Informacja prasowa.
„Mija drugi tydzień bohaterskiej walki Ukrainy o wolność. Jest to jednocześnie czas niesłychanego zrywu solidarności polskiego społeczeństwa z uchodźcami z Ukrainy. Rząd Rzeczypospolitej Polskiej, instytucje państwowe, pozarządowe oraz samorządowe starają się w tej sytuacji zapewnić warunki systemowej pomocy wszystkim poszkodowanym.
Każdy dzień wojennej agresji Rosji na Ukrainę przynosi tragedię śmierci i cierpienia niewinnych ludzi, co rodzi konieczność niesienia pomocy ofiarom. Masowy napływ uchodźców z Ukrainy spowodował jednocześnie nadzwyczajną ofiarność naszego społeczeństwa oraz zaangażowanie organizacji obywatelskich i wolontariuszy.

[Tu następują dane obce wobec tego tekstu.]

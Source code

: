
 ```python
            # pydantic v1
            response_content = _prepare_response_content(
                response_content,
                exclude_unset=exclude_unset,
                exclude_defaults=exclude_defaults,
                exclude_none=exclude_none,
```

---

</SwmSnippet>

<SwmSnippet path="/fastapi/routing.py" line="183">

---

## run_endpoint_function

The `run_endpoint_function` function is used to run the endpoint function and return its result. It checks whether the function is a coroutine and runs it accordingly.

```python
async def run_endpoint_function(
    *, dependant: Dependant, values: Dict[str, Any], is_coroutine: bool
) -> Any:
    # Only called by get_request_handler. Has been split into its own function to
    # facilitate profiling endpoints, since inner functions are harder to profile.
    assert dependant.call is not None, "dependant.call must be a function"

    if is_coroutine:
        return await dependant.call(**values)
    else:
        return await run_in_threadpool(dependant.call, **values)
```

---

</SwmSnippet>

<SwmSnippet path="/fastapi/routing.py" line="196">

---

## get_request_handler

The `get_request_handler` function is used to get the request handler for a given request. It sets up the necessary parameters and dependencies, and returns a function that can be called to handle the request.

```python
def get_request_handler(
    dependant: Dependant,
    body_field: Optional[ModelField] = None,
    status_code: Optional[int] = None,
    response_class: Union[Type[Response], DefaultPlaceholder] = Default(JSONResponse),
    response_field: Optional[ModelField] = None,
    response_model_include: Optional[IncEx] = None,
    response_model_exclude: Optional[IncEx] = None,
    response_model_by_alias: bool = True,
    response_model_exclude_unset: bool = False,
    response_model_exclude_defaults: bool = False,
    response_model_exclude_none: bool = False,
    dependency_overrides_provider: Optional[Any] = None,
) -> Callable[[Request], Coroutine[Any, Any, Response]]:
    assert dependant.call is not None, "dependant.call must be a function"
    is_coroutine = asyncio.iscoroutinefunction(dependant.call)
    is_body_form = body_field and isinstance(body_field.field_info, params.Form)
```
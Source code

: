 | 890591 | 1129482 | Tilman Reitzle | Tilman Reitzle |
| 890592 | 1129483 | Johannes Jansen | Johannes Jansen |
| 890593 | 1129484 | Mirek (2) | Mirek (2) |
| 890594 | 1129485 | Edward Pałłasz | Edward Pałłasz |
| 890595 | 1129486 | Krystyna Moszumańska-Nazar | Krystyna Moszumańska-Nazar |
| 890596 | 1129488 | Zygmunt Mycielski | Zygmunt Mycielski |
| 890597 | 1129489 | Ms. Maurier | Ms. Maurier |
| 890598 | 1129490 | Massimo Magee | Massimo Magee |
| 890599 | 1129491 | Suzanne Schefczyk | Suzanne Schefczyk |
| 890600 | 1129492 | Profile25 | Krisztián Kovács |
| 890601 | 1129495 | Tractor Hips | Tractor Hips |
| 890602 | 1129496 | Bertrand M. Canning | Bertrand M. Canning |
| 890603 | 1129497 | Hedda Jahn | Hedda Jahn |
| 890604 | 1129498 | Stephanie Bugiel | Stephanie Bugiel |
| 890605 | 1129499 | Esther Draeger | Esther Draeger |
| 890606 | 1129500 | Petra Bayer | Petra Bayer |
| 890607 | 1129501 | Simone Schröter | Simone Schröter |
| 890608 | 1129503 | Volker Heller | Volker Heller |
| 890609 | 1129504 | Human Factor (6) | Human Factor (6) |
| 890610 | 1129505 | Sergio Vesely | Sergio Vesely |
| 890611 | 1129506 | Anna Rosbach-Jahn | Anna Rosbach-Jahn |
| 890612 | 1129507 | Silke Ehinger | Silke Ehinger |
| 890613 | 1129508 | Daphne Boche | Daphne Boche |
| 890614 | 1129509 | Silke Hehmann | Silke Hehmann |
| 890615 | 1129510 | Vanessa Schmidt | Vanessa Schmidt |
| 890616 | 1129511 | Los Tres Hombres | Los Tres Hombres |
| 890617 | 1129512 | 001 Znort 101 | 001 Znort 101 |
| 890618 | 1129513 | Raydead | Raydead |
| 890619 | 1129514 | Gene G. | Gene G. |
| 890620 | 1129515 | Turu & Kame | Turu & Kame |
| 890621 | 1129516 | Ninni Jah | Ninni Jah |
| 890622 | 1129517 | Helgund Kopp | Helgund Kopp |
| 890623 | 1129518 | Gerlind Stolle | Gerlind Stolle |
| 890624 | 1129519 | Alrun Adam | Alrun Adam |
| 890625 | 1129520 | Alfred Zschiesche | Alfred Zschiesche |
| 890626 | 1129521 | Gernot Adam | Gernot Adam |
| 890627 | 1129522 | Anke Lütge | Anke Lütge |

Zarówno w województwach przygranicznych, jak też we wszystkich regionach Polski, organizacje i wolontariusze przygotowują i dostarczają codziennie ciepłe posiłki w punktach recepcji, na dworcach i wszędzie tam, gdzie pomoc powinna dotrzeć. Pomagają znaleźć miejsce tymczasowego zamieszkanie i zorganizować środki do życia matkom z dziećmi.
Nie wiemy, co będzie dalej, ale musimy być gotowi, że upłynie wiele miesięcy, zanim sytuacja na Ukrainie ustabilizuje się i Ukraińcy zaczną wracać do swoich domów. Mówiąc sportowym językiem: musimy być gotowi na maraton, nie tylko na sprint.
Wiemy, że wiele związków, klubów sportowych, indywidualnych osób ze środowiska sportowego jest zaangażowanych w rozmaite formy pomocy dla uchodźców wojennych. Dziękujemy za pomoc, zaangażowanie i poświęcenie.
W obecnej chwili jednak szczególnie potrzebujemy wolontariuszy do pomocy na dworcach kolejowych i autobusowych, w punktach recepcyjnych, a także w punktach zakwaterowania tymczasowego. Potrzebne są grupy złożone z kilku, kilkunastu osób (np. członków danego klubu, sekcji i ich przyjaciół) z wyznaczonym liderem, gotowych podjąć pracę wolontariusza na 6-8 godzin w określonych przez siebie terminach.
Zwracamy się z pilną prośbą o rozpowszechnienie wezwania do niesienia pomocy wśród członków związków sportowych, klubów sportowych, akademii sportowych i indywidualnych sportowców”.